* What you should do *
The number needed is how many lines in these entries contain "username"; give it alone.

[Recorded data]

^^^^^^^^

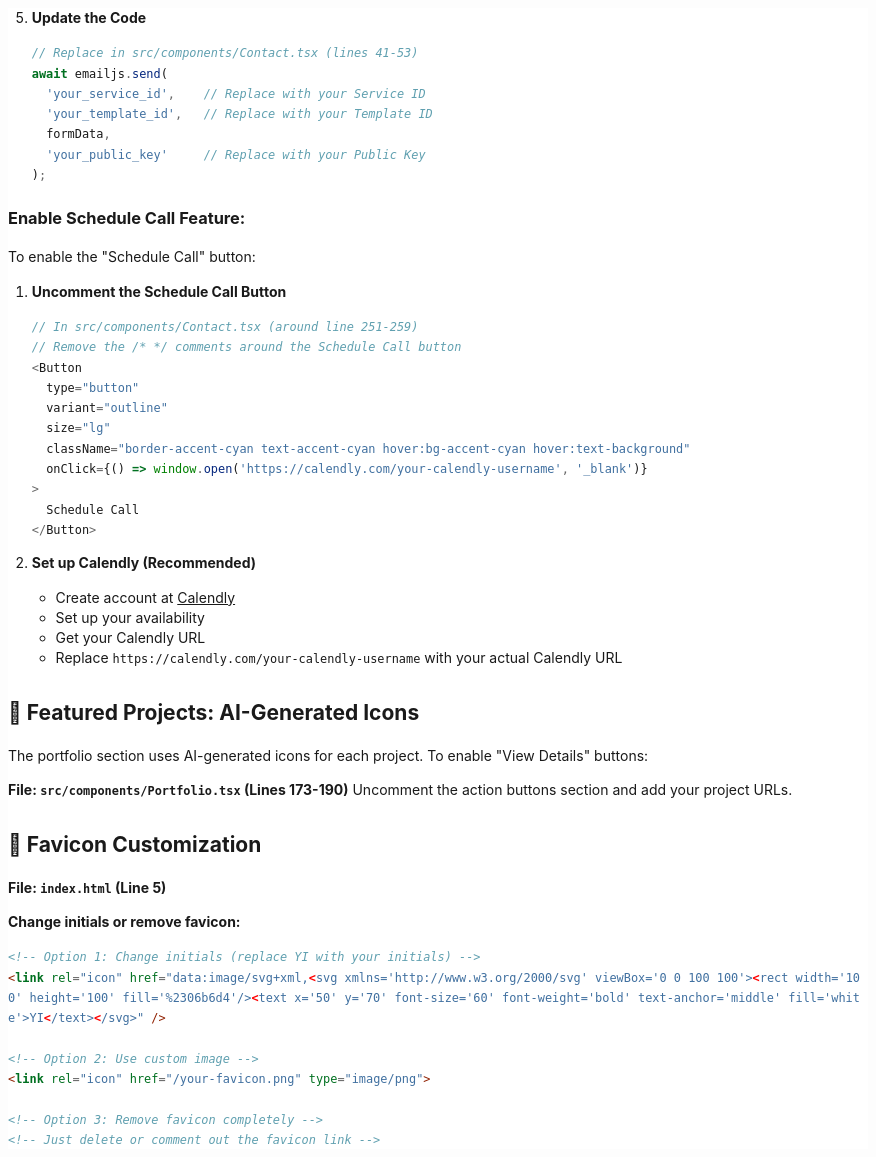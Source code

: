 5. **Update the Code**
   ```javascript
   // Replace in src/components/Contact.tsx (lines 41-53)
   await emailjs.send(
     'your_service_id',    // Replace with your Service ID
     'your_template_id',   // Replace with your Template ID
     formData,
     'your_public_key'     // Replace with your Public Key
   );
   ```

### Enable Schedule Call Feature:

To enable the "Schedule Call" button:

1. **Uncomment the Schedule Call Button**
   ```javascript
   // In src/components/Contact.tsx (around line 251-259)
   // Remove the /* */ comments around the Schedule Call button
   <Button 
     type="button" 
     variant="outline" 
     size="lg" 
     className="border-accent-cyan text-accent-cyan hover:bg-accent-cyan hover:text-background"
     onClick={() => window.open('https://calendly.com/your-calendly-username', '_blank')}
   >
     Schedule Call
   </Button>
   ```

2. **Set up Calendly (Recommended)**
   - Create account at [Calendly](https://calendly.com/)
   - Set up your availability
   - Get your Calendly URL
   - Replace `https://calendly.com/your-calendly-username` with your actual Calendly URL

## 🎨 Featured Projects: AI-Generated Icons

The portfolio section uses AI-generated icons for each project. To enable "View Details" buttons:

**File: `src/components/Portfolio.tsx` (Lines 173-190)**
Uncomment the action buttons section and add your project URLs.

## 🎯 Favicon Customization

**File: `index.html` (Line 5)**

**Change initials or remove favicon:**
```html
<!-- Option 1: Change initials (replace YI with your initials) -->
<link rel="icon" href="data:image/svg+xml,<svg xmlns='http://www.w3.org/2000/svg' viewBox='0 0 100 100'><rect width='100' height='100' fill='%2306b6d4'/><text x='50' y='70' font-size='60' font-weight='bold' text-anchor='middle' fill='white'>YI</text></svg>" />

<!-- Option 2: Use custom image -->
<link rel="icon" href="/your-favicon.png" type="image/png">

<!-- Option 3: Remove favicon completely -->
<!-- Just delete or comment out the favicon link -->
```
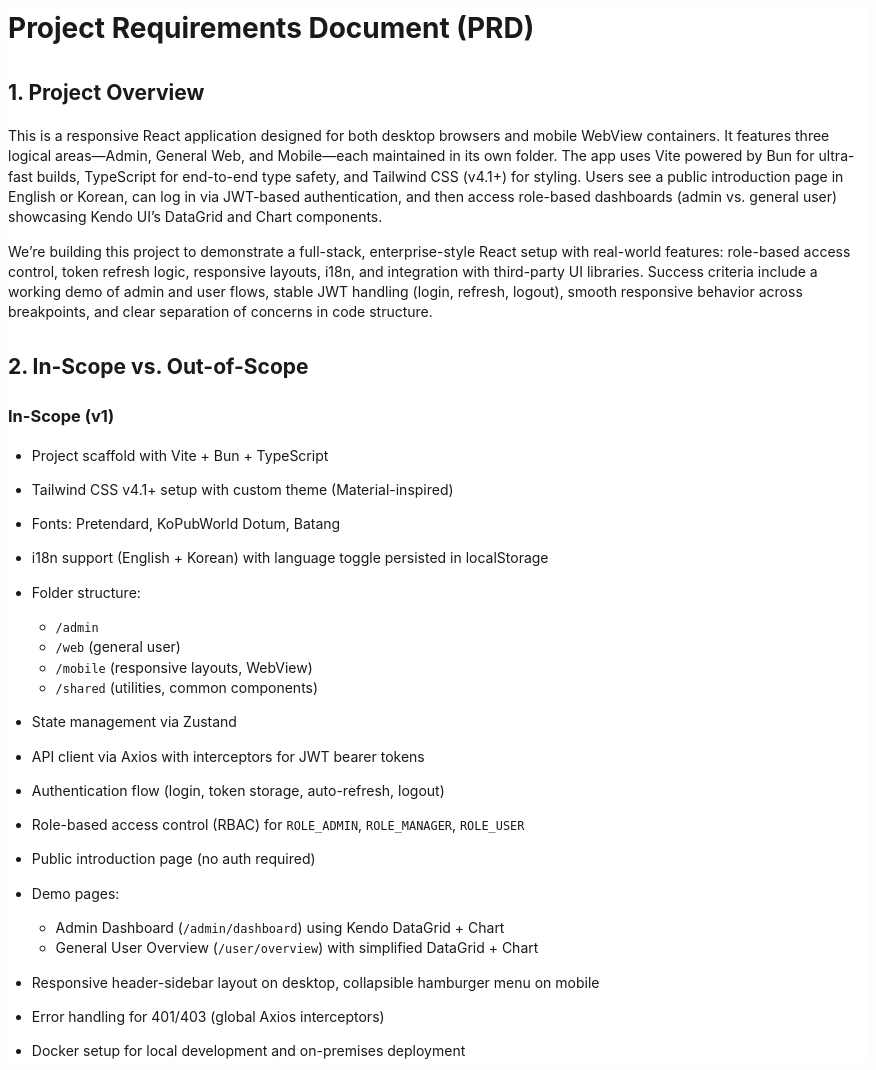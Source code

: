 # Project Requirements Document (PRD)

## 1. Project Overview

This is a responsive React application designed for both desktop browsers and mobile WebView containers. It features three logical areas—Admin, General Web, and Mobile—each maintained in its own folder. The app uses Vite powered by Bun for ultra-fast builds, TypeScript for end-to-end type safety, and Tailwind CSS (v4.1+) for styling. Users see a public introduction page in English or Korean, can log in via JWT-based authentication, and then access role-based dashboards (admin vs. general user) showcasing Kendo UI’s DataGrid and Chart components.

We’re building this project to demonstrate a full-stack, enterprise-style React setup with real-world features: role-based access control, token refresh logic, responsive layouts, i18n, and integration with third-party UI libraries. Success criteria include a working demo of admin and user flows, stable JWT handling (login, refresh, logout), smooth responsive behavior across breakpoints, and clear separation of concerns in code structure.

## 2. In-Scope vs. Out-of-Scope

### In-Scope (v1)

*   Project scaffold with Vite + Bun + TypeScript

*   Tailwind CSS v4.1+ setup with custom theme (Material-inspired)

*   Fonts: Pretendard, KoPubWorld Dotum, Batang

*   i18n support (English + Korean) with language toggle persisted in localStorage

*   Folder structure:

    *   `/admin`
    *   `/web` (general user)
    *   `/mobile` (responsive layouts, WebView)
    *   `/shared` (utilities, common components)

*   State management via Zustand

*   API client via Axios with interceptors for JWT bearer tokens

*   Authentication flow (login, token storage, auto-refresh, logout)

*   Role-based access control (RBAC) for `ROLE_ADMIN`, `ROLE_MANAGER`, `ROLE_USER`

*   Public introduction page (no auth required)

*   Demo pages:

    *   Admin Dashboard (`/admin/dashboard`) using Kendo DataGrid + Chart
    *   General User Overview (`/user/overview`) with simplified DataGrid + Chart

*   Responsive header-sidebar layout on desktop, collapsible hamburger menu on mobile

*   Error handling for 401/403 (global Axios interceptors)

*   Docker setup for local development and on-premises deployment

^^^^^^^^

* Exercise answer *
2